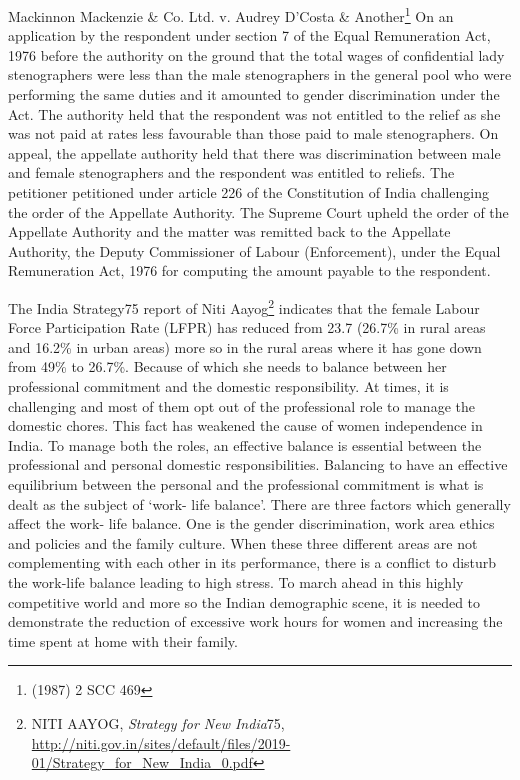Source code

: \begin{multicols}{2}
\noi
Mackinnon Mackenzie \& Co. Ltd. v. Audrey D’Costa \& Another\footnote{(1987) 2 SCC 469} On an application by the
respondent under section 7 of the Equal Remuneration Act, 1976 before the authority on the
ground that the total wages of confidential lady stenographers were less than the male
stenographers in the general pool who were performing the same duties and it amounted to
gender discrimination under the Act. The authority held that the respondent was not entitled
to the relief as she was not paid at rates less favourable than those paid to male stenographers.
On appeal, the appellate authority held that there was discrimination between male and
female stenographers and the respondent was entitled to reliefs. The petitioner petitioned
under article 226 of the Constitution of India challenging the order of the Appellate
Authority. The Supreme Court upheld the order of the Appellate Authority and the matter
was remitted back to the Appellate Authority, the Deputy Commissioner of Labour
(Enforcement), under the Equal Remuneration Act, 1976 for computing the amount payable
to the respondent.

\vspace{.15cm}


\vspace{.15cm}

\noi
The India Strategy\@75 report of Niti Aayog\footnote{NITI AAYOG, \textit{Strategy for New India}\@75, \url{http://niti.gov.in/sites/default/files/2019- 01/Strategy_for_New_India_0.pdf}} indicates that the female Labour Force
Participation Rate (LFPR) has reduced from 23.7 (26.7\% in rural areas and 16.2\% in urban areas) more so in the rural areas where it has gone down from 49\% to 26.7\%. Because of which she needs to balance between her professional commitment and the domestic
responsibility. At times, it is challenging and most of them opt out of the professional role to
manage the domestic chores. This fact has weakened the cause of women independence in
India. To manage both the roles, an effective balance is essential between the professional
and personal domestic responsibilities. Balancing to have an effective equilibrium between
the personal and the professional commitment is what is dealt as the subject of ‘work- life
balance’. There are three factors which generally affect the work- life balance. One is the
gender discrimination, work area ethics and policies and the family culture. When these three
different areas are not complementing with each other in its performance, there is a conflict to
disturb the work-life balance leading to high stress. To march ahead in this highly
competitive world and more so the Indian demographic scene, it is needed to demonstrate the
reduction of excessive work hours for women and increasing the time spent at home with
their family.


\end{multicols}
==================================================
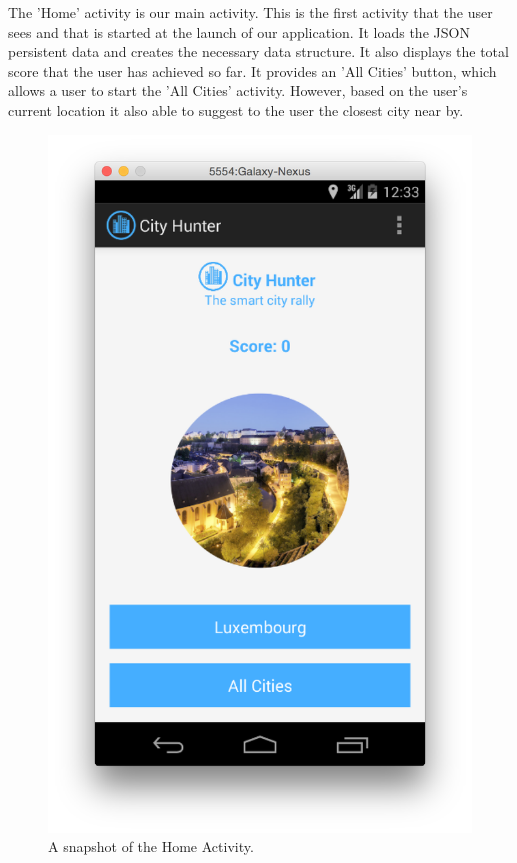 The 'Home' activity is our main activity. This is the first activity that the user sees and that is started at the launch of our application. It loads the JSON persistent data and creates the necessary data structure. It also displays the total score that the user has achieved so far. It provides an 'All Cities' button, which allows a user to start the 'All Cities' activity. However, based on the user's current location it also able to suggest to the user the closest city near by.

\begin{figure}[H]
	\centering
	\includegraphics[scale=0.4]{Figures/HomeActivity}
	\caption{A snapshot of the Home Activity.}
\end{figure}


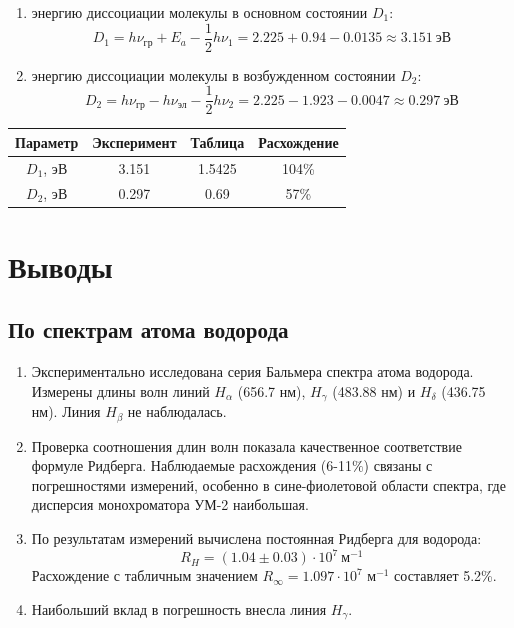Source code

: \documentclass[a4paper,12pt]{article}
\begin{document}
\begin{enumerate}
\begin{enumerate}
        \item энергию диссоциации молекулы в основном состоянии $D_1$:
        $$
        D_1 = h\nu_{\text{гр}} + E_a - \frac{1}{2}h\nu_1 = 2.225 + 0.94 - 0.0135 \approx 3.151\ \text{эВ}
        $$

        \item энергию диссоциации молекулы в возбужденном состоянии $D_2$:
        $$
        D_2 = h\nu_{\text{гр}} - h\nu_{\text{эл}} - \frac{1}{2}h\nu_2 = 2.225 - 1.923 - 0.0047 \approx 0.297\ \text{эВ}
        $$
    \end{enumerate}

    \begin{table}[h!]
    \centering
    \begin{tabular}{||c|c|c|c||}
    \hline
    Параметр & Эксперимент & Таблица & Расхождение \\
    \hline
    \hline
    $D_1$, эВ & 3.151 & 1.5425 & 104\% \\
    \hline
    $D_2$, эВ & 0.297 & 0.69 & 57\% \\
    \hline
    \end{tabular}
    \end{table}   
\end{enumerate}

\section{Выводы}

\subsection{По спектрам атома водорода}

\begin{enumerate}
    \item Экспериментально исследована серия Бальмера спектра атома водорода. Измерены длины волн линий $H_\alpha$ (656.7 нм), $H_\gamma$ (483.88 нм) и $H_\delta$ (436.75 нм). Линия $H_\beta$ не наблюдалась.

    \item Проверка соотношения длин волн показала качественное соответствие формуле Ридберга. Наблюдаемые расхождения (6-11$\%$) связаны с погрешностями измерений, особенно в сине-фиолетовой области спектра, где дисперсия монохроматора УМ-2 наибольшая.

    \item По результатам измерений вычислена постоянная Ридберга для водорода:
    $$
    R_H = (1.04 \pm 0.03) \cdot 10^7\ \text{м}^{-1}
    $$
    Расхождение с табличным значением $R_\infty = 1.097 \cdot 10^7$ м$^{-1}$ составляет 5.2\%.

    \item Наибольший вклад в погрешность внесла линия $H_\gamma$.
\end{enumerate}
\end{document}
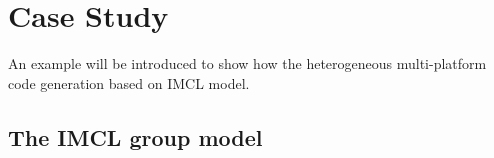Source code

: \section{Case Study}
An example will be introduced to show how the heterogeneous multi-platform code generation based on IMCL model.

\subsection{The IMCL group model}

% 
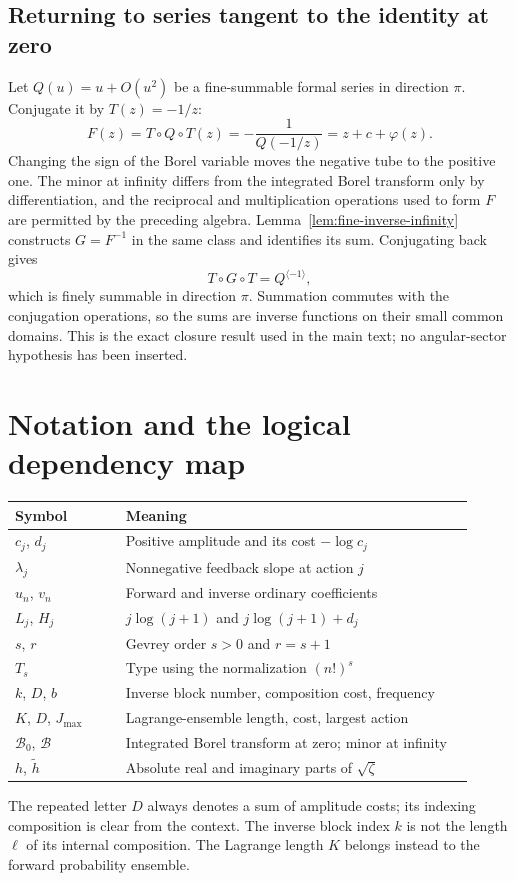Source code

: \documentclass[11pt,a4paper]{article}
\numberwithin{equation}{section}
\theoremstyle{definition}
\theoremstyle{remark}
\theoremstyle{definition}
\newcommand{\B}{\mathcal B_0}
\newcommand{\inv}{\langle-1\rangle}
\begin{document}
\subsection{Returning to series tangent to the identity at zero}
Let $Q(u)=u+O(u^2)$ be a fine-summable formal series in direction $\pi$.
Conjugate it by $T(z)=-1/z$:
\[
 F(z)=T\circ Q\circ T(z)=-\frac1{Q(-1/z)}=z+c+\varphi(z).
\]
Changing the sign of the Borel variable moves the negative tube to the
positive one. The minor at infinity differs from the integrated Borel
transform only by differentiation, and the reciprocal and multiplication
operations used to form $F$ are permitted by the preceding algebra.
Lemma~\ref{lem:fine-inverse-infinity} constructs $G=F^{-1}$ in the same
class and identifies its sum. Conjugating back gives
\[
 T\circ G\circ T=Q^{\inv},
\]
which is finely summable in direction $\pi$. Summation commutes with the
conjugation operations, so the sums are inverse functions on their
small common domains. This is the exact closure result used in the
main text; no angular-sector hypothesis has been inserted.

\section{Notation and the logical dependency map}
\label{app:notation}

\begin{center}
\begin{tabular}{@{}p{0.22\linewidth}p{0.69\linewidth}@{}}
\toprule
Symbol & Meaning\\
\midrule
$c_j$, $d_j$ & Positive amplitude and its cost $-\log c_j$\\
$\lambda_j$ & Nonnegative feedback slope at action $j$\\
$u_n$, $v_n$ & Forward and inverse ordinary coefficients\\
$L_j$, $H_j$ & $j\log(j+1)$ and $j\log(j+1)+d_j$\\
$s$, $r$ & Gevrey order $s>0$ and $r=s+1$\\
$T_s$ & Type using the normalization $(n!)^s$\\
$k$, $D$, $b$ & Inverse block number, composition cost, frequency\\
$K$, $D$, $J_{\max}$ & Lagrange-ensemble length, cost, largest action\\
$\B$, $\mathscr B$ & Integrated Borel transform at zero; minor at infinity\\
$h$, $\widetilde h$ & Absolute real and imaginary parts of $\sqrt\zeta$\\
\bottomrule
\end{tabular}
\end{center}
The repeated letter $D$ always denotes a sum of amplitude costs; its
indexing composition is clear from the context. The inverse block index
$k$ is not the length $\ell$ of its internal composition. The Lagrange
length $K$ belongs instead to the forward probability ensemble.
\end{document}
==================================================
### [EXERCISE INSTRUCTIONS]
This task needs one value: the number of lines in the material above that contain the word "order".

### [EXPECTED ANSWER]
3